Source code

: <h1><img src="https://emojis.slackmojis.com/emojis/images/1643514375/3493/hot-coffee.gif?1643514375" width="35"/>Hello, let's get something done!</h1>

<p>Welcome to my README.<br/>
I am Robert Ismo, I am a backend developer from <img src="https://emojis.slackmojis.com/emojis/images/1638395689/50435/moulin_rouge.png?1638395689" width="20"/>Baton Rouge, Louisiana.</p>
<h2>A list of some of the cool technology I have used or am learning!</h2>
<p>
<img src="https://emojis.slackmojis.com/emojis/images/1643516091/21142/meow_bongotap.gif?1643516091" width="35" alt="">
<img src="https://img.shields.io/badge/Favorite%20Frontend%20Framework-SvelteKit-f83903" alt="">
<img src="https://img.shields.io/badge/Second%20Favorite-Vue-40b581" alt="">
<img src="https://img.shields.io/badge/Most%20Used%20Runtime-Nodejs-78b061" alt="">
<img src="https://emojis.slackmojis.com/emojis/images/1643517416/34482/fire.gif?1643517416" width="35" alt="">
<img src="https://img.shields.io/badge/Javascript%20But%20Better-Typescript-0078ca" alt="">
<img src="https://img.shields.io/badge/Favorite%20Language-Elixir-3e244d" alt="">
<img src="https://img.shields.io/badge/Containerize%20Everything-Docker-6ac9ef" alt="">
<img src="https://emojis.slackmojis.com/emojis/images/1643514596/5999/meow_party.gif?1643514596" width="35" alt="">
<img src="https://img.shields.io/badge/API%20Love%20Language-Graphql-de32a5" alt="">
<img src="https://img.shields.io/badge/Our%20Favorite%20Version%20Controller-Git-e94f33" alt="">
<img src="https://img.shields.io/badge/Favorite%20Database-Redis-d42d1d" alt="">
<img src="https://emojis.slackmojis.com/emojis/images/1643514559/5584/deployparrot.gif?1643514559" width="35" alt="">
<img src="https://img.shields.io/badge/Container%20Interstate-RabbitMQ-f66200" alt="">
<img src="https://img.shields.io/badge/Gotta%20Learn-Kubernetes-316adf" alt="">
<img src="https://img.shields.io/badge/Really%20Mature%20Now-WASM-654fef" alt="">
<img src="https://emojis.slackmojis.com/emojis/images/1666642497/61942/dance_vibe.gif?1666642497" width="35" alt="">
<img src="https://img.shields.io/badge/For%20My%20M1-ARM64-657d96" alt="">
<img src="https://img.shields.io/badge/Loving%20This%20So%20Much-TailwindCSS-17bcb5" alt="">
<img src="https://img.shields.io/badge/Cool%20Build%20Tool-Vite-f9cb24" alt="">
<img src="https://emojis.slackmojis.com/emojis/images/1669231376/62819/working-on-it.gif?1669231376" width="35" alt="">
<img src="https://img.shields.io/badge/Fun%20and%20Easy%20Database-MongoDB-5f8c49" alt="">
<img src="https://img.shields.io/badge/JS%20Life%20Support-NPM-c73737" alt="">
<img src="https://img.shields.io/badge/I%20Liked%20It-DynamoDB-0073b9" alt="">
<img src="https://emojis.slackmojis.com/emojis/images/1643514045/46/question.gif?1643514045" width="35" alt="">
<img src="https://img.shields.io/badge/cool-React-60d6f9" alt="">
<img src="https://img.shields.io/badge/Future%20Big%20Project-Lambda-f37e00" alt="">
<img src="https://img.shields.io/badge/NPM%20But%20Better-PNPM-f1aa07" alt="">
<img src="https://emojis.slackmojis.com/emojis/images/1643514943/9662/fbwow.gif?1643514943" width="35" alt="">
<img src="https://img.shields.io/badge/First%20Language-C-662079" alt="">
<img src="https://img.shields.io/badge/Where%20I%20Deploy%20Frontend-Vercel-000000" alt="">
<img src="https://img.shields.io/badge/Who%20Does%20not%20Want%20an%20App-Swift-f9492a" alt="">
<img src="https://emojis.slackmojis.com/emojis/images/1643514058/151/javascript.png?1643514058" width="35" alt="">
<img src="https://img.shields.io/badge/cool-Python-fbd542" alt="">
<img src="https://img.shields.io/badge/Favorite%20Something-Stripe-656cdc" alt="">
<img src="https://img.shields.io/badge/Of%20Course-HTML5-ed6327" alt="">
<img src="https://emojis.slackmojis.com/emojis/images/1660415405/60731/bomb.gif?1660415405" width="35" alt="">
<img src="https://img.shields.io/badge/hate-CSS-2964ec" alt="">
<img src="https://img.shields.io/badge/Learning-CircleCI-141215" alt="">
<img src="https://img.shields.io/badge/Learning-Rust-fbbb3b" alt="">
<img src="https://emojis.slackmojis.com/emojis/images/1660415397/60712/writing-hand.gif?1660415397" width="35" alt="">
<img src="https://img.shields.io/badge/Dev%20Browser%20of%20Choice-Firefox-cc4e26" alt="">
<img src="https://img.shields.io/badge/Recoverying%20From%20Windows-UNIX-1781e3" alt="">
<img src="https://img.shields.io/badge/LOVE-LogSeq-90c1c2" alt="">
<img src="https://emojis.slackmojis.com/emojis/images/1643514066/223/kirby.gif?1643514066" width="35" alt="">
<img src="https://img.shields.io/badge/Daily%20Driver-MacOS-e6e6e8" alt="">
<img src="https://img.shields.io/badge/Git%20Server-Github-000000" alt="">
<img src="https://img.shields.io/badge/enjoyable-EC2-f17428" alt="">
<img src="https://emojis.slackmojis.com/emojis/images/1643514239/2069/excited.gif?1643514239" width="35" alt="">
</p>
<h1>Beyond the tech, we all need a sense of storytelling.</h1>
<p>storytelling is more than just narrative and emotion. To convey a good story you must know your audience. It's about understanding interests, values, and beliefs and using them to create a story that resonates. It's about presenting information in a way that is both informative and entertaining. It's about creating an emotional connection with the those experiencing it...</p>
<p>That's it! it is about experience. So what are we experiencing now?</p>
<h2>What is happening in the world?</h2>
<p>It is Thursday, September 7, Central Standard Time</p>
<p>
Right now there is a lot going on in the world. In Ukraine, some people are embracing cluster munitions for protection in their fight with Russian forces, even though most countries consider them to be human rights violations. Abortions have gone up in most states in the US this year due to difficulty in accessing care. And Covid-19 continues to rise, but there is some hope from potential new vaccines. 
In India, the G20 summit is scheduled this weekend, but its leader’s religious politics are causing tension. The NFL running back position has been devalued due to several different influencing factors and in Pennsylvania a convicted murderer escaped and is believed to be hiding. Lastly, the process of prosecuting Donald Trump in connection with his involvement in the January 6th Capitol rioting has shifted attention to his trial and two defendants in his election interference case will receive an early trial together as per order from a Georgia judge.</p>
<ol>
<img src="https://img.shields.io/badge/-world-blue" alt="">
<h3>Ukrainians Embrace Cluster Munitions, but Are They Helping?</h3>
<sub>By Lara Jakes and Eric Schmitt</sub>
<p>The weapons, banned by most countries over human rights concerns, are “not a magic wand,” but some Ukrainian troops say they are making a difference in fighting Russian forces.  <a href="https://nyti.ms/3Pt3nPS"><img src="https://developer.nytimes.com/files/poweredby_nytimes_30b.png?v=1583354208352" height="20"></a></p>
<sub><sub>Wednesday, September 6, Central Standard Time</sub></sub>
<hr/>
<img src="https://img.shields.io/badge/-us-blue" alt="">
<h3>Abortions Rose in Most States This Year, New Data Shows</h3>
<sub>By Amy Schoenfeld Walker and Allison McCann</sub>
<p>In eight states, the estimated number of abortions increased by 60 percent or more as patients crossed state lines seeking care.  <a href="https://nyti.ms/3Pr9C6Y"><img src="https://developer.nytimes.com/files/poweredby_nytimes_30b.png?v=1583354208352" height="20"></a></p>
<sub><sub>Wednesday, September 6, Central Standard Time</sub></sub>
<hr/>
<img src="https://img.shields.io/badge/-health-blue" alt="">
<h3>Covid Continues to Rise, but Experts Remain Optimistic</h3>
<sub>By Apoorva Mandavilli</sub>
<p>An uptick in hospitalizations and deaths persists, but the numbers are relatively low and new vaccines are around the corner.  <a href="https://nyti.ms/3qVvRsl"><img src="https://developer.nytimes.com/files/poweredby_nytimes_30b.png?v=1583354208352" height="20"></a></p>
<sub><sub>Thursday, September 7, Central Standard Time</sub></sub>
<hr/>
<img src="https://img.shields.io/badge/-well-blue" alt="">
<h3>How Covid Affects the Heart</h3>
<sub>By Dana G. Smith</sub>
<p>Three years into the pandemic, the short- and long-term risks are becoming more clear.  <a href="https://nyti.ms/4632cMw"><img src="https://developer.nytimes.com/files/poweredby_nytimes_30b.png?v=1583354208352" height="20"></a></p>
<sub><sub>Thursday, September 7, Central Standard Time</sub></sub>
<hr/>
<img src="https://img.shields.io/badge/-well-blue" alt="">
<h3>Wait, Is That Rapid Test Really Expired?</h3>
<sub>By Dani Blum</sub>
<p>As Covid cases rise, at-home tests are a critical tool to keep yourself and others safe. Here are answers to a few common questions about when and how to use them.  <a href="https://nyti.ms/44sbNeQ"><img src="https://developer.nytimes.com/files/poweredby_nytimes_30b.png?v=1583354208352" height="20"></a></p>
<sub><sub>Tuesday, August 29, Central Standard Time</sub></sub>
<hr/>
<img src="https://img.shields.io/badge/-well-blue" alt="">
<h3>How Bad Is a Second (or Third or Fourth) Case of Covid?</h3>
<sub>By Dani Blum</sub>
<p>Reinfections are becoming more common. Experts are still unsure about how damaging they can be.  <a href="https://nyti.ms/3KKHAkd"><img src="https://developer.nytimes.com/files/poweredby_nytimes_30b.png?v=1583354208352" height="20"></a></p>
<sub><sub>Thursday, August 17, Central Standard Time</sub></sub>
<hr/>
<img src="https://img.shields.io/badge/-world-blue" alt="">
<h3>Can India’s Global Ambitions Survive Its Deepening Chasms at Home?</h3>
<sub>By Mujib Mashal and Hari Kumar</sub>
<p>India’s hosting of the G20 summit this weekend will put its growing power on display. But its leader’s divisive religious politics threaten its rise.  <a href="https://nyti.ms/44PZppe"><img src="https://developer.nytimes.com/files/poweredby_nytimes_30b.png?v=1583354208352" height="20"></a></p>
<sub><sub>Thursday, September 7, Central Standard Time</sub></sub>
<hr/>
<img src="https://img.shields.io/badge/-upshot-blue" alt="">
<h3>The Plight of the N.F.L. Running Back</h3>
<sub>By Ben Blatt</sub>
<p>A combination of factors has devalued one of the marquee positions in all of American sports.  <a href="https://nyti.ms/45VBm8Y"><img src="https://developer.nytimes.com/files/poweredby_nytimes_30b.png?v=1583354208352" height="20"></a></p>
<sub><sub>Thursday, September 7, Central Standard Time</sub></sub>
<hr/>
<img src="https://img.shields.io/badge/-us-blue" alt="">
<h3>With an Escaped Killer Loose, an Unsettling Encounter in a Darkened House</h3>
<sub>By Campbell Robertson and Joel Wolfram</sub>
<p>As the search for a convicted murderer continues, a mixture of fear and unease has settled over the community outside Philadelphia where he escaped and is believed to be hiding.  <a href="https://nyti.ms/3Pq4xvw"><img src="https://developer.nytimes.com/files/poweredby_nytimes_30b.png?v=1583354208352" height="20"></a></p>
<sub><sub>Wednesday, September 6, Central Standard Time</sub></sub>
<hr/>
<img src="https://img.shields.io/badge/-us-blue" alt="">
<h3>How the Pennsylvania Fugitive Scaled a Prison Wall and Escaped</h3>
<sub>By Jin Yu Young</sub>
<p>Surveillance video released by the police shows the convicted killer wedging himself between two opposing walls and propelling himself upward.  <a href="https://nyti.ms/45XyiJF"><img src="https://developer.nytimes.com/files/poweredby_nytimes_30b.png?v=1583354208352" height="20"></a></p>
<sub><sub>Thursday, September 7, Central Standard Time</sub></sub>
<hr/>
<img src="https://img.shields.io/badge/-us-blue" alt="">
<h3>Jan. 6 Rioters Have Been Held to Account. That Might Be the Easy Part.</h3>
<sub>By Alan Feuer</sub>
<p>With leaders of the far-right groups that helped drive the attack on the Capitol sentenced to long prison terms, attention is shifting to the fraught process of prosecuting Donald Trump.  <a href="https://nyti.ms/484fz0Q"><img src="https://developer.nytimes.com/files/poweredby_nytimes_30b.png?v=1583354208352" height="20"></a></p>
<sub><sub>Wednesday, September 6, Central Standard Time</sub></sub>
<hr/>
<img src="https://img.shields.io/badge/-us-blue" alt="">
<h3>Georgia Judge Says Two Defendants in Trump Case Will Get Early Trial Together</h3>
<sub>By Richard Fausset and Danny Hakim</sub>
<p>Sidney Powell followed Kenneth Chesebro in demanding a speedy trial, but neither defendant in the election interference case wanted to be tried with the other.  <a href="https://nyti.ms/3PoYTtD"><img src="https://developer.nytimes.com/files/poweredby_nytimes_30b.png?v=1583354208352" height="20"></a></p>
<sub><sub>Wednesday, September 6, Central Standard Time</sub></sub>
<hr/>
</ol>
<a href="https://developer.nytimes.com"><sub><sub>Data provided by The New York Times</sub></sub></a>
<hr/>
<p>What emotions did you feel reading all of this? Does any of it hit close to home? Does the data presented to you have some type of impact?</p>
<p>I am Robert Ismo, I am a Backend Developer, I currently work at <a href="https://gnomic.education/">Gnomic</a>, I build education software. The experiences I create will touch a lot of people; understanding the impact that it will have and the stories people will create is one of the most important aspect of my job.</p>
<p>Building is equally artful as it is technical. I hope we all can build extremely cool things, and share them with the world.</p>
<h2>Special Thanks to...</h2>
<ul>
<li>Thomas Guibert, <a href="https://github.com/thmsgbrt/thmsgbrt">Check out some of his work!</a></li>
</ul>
§ §
## DESCRIPTION OF THE TASK
The line above containing "<h3>Covid Continues to", the line containing "<sub>By Dana G. Smith</sub>", and every line between them are to be transcribed exactly; no other line is wanted.

## COMPLETED EXERCISE
<h3>Covid Continues to Rise, but Experts Remain Optimistic</h3>
<sub>By Apoorva Mandavilli</sub>
<p>An uptick in hospitalizations and deaths persists, but the numbers are relatively low and new vaccines are around the corner.  <a href="https://nyti.ms/3qVvRsl"><img src="https://developer.nytimes.com/files/poweredby_nytimes_30b.png?v=1583354208352" height="20"></a></p>
<sub><sub>Thursday, September 7, Central Standard Time</sub></sub>
<hr/>
<img src="https://img.shields.io/badge/-well-blue" alt="">
<h3>How Covid Affects the Heart</h3>
<sub>By Dana G. Smith</sub>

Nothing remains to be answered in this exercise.